Parenting success

07:00 16 February 2013

It is unlikely that Lee Emerson and I will be able to agree on certain key questions, as we approach them from different premises.

Based on a 30-year professional career in child welfare, including seven years as a university lecturer and researcher in this field, my starting point is that we need to understand what the needs of children are, and what kind of parenting will enable those needs to be met.

Having had three children ourselves in 18 months also helps focus the mind!

There is a wealth of factual research into successful and unsuccessful parenting that could usefully guide this debate.

Lee’s starting point is that the world was created by an intelligent designer (God).

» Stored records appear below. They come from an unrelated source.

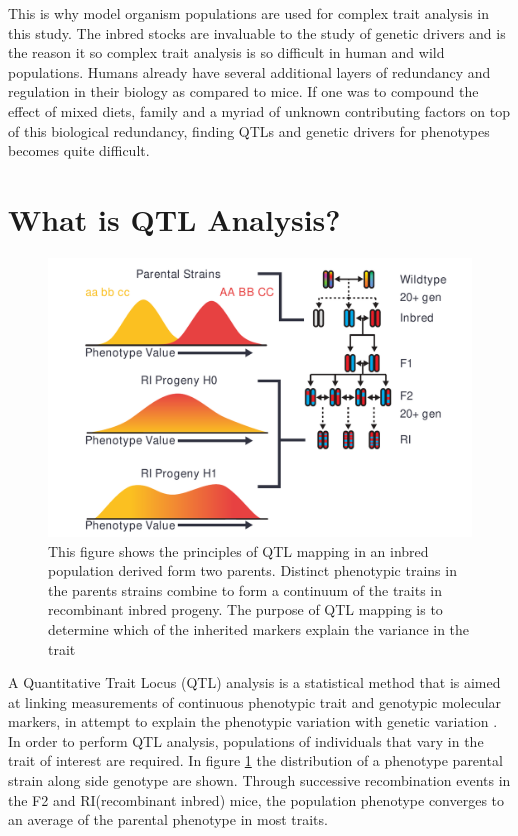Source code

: \documentclass[a4paper,11pt,twoside]{book}
\begin{document}
	This is why model organism populations are used for complex trait analysis in this study. The inbred stocks are invaluable to the study of genetic drivers and is the reason it so complex trait analysis is so difficult in human and wild populations. Humans already have several additional layers of redundancy and regulation in their biology as compared to mice\citep{Kafri2006Thecircuits}. If one was to compound the effect of mixed diets, family and a myriad of unknown contributing factors on top of this biological redundancy, finding QTLs and genetic drivers for phenotypes becomes quite difficult. 
	
	
	\section{What is QTL Analysis?}
	
		\begin{figure}[ht!]
		\includegraphics[width=\linewidth]{QTL_Results/QTL_Introduction.pdf}
		\caption{This figure shows the principles of QTL mapping in an inbred population derived form two parents. Distinct phenotypic trains in the parents strains combine to form a continuum of the traits in recombinant inbred progeny. The purpose of QTL mapping is to determine which of the inherited markers explain the variance in the trait}
		\label{fig:QTL Explanation}
	\end{figure}
	
	
	A Quantitative Trait Locus (QTL) analysis is a statistical method that is aimed at linking measurements of continuous phenotypic trait and genotypic molecular markers, in attempt to explain the phenotypic variation with genetic variation \citep{Mackay2009TheProspects}. In order to perform QTL analysis, populations of individuals that vary in the trait of interest are required. In figure \ref{fig:QTL Explanation} the distribution of a phenotype parental strain along side genotype are shown. Through successive recombination events in the F2 and RI(recombinant inbred) mice, the population phenotype converges to an average of the parental phenotype in most traits. 
	
\end{document}

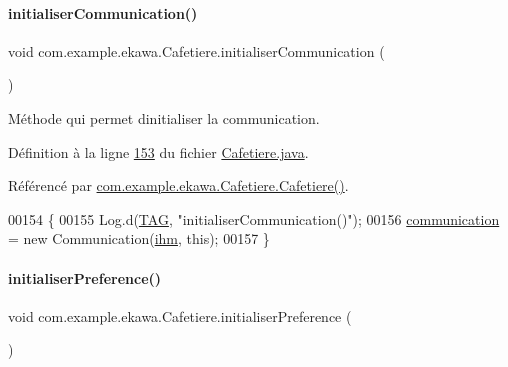 \paragraph{\texorpdfstring{initialiser\+Communication()}{initialiserCommunication()}}
{\footnotesize\ttfamily void com.\+example.\+ekawa.\+Cafetiere.\+initialiser\+Communication (\begin{DoxyParamCaption}{ }\end{DoxyParamCaption})\hspace{0.3cm}{\ttfamily [private]}}



Méthode qui permet d\textquotesingle{}initialiser la communication. 



Définition à la ligne \hyperlink{_cafetiere_8java_source_l00153}{153} du fichier \hyperlink{_cafetiere_8java_source}{Cafetiere.\+java}.



Référencé par \hyperlink{_cafetiere_8java_source_l00108}{com.\+example.\+ekawa.\+Cafetiere.\+Cafetiere()}.


\begin{DoxyCode}
00154     \{
00155         Log.d(\hyperlink{classcom_1_1example_1_1ekawa_1_1_cafetiere_aa0c1fd99a2508b06c462aea17034aa91}{TAG}, \textcolor{stringliteral}{"initialiserCommunication()"});
00156         \hyperlink{classcom_1_1example_1_1ekawa_1_1_cafetiere_af9506a7805d000d2cb83444cdb8ea889}{communication} = \textcolor{keyword}{new} Communication(\hyperlink{classcom_1_1example_1_1ekawa_1_1_cafetiere_a7db4a63088834eda5f6a3e951611bf82}{ihm}, \textcolor{keyword}{this});
00157     \}
\end{DoxyCode}
\mbox{\label{classcom_1_1example_1_1ekawa_1_1_cafetiere_a20f3b74112d4e668a382882c4c8ccd07}} 
\paragraph{\texorpdfstring{initialiser\+Preference()}{initialiserPreference()}}
{\footnotesize\ttfamily void com.\+example.\+ekawa.\+Cafetiere.\+initialiser\+Preference (\begin{DoxyParamCaption}{ }\end{DoxyParamCaption})\hspace{0.3cm}{\ttfamily [private]}}



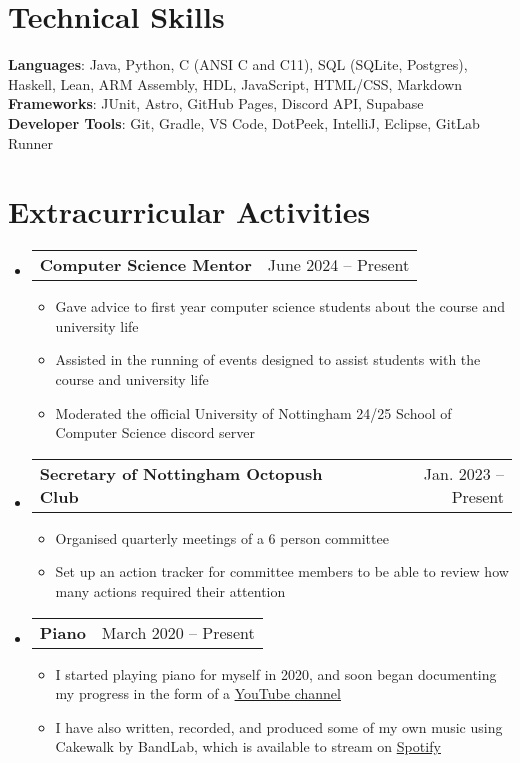 \documentclass[letterpaper,11pt]{article}
\makeatletter
\newcommand{\resumeItem}[1]{
  \item\small{
    {#1 \vspace{-2pt}}
  }
}
\newcommand{\resumeProjectHeading}[2]{
    \item
    \begin{tabular*}{0.97\textwidth}{l@{\extracolsep{\fill}}r}
      \small#1 & #2 \\
    \end{tabular*}\vspace{-7pt}
}
\newcommand{\resumeSubHeadingListStart}{\begin{itemize}[leftmargin=0.15in, label={}]}
\newcommand{\resumeSubHeadingListEnd}{\end{itemize}}
\newcommand{\resumeItemListStart}{\begin{itemize}}
\newcommand{\resumeItemListEnd}{\end{itemize}\vspace{-5pt}}
\makeatother
\begin{document}
\section{Technical Skills}
 \begin{itemize}[leftmargin=0.15in, label={}]
    \small{\item{
     \textbf{Languages}{: Java, Python, C (ANSI C and C11), SQL (SQLite, Postgres), Haskell, Lean, ARM Assembly, HDL, JavaScript, HTML/CSS, Markdown} \\
     \textbf{Frameworks}{: JUnit, Astro, GitHub Pages, Discord API, Supabase} \\
     \textbf{Developer Tools}{: Git, Gradle, VS Code, DotPeek, IntelliJ, Eclipse, GitLab Runner} \\
    }}
 \end{itemize}




\section{Extracurricular Activities}
 \resumeSubHeadingListStart
  
   \resumeProjectHeading
    {\textbf{Computer Science Mentor}}{June 2024 -- Present}
    \resumeItemListStart
        \resumeItem{Gave advice to first year computer science students about the course and university life}
        \resumeItem{Assisted in the running of events designed to assist students with the course and university life}
        \resumeItem{Moderated the official University of Nottingham 24/25 School of Computer Science discord server}
    \resumeItemListEnd
    
  \resumeProjectHeading
    {\textbf{Secretary of Nottingham Octopush Club}}{Jan. 2023 -- Present}
    \resumeItemListStart
        \resumeItem{Organised quarterly meetings of a 6 person committee}
        \resumeItem{Set up an action tracker for committee members to be able to review how many actions required their attention}
    \resumeItemListEnd

  \resumeProjectHeading
   {\textbf{Piano} }{March 2020 -- Present}
    \resumeItemListStart
        \resumeItem{I started playing piano for myself in 2020, and soon began documenting my progress in the form of a \href{https://www.youtube.com/@olisharppiano}{\underline{YouTube channel}}}
        \resumeItem{I have also written, recorded, and produced some of my own music using Cakewalk by BandLab, which is available to stream on  \href{https://open.spotify.com/artist/6LruVw10BsMoQSLqjqANQI?si=QLf49HMaT3a0i50DmHI0gQ}{\underline{Spotify}}}
    \resumeItemListEnd
   \resumeSubHeadingListEnd


\end{document}
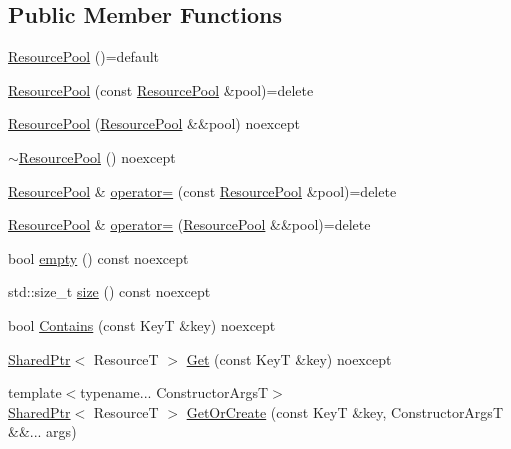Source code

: \subsection*{Public Member Functions}
\begin{DoxyCompactItemize}
\item 
\mbox{\hyperlink{classmage_1_1_resource_pool_a94aff142869744ed48fb1b426face48b}{Resource\+Pool}} ()=default
\item 
\mbox{\hyperlink{classmage_1_1_resource_pool_ad1cc0cf98317e65900879b85625f10ac}{Resource\+Pool}} (const \mbox{\hyperlink{classmage_1_1_resource_pool}{Resource\+Pool}} \&pool)=delete
\item 
\mbox{\hyperlink{classmage_1_1_resource_pool_add752b5c5f2244cbc8f24ee0755dafcb}{Resource\+Pool}} (\mbox{\hyperlink{classmage_1_1_resource_pool}{Resource\+Pool}} \&\&pool) noexcept
\item 
\mbox{\hyperlink{classmage_1_1_resource_pool_ad5dceb2a1cbd47ced5cb6ad269f4510e}{$\sim$\+Resource\+Pool}} () noexcept
\item 
\mbox{\hyperlink{classmage_1_1_resource_pool}{Resource\+Pool}} \& \mbox{\hyperlink{classmage_1_1_resource_pool_accb458f018c38fc154fd3931e0129ad6}{operator=}} (const \mbox{\hyperlink{classmage_1_1_resource_pool}{Resource\+Pool}} \&pool)=delete
\item 
\mbox{\hyperlink{classmage_1_1_resource_pool}{Resource\+Pool}} \& \mbox{\hyperlink{classmage_1_1_resource_pool_a75dbf08b971929eb90d32b38faa3cfb1}{operator=}} (\mbox{\hyperlink{classmage_1_1_resource_pool}{Resource\+Pool}} \&\&pool)=delete
\item 
bool \mbox{\hyperlink{classmage_1_1_resource_pool_aa406e4382ec7047c5576d039d7adc424}{empty}} () const noexcept
\item 
std\+::size\+\_\+t \mbox{\hyperlink{classmage_1_1_resource_pool_ab9b3c0f117ed1118e93d4b677d535f92}{size}} () const noexcept
\item 
bool \mbox{\hyperlink{classmage_1_1_resource_pool_a36665c107134816d3e72322e9c80bebd}{Contains}} (const KeyT \&key) noexcept
\item 
\mbox{\hyperlink{namespacemage_a1e01ae66713838a7a67d30e44c67703e}{Shared\+Ptr}}$<$ ResourceT $>$ \mbox{\hyperlink{classmage_1_1_resource_pool_abdd0bc69948404b0185ef7c417e95ff9}{Get}} (const KeyT \&key) noexcept
\item 
{\footnotesize template$<$typename... Constructor\+ArgsT$>$ }\\\mbox{\hyperlink{namespacemage_a1e01ae66713838a7a67d30e44c67703e}{Shared\+Ptr}}$<$ ResourceT $>$ \mbox{\hyperlink{classmage_1_1_resource_pool_ab66c25c99198874eeae3ea54a5942c75}{Get\+Or\+Create}} (const KeyT \&key, Constructor\+ArgsT \&\&... args)

\end{DoxyCompactItemize}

From this premise he asserts we should look to that designer for guidance on how to live our lives.

There is a sense in which Lee’s comments are literally pre-judged, in that they are inherently based on these beliefs, rather than any factual evidence that I or anyone else may offer.

He is, of course, entitled to his beliefs.

Let me try to address the specific issues that Lee’s letter raised - gender roles in parenting; and the question of spirituality.

The research on parenting is pretty unequivocal.

Children can be, and are, successfully raised by straight and gay couples, single women, single men, heterosexuals, homosexuals, people of all races, and people with disabilities. (That’s why all these groups are recognised as eligible under English Law to apply to adopt.)

Equally, any of these categories can make a hash of parenting.

But that does not hinge on gender.

The research says the distinguishing factor is that successful parents are the ones who demonstrate a commitment to the parenting role.

They understand and nurture the child’s need for: love and security – the basis for all later relationships; new experiences - to enable cognitive growth; praise and recognition - to establish a realistic sense of self-worth; and taking responsibility - to enable growth towards independence.

I agree with Lee there needs to be a spiritual dimension to all this.

Lee writes (January 17) “the fear of God is the beginning of wisdom”.

Personally, I prefer a humanitarian approach which teaches the important central principle of “respect for people”.

This works perfectly well in helping children understand the difference between right and wrong, yours and mine, and in conducting responsible later relationships.

My final comment relates to the “gay marriage” debate.

I think that all couples who wish to express their love and commitment should go through the same civil marriage ceremony.

Then, as with some other countries, those who wish also to celebrate with an additional religious ceremony could do exactly that.

It could simply be left to the Church to say who they wish to welcome - such decisions to be exempt from equality legislation.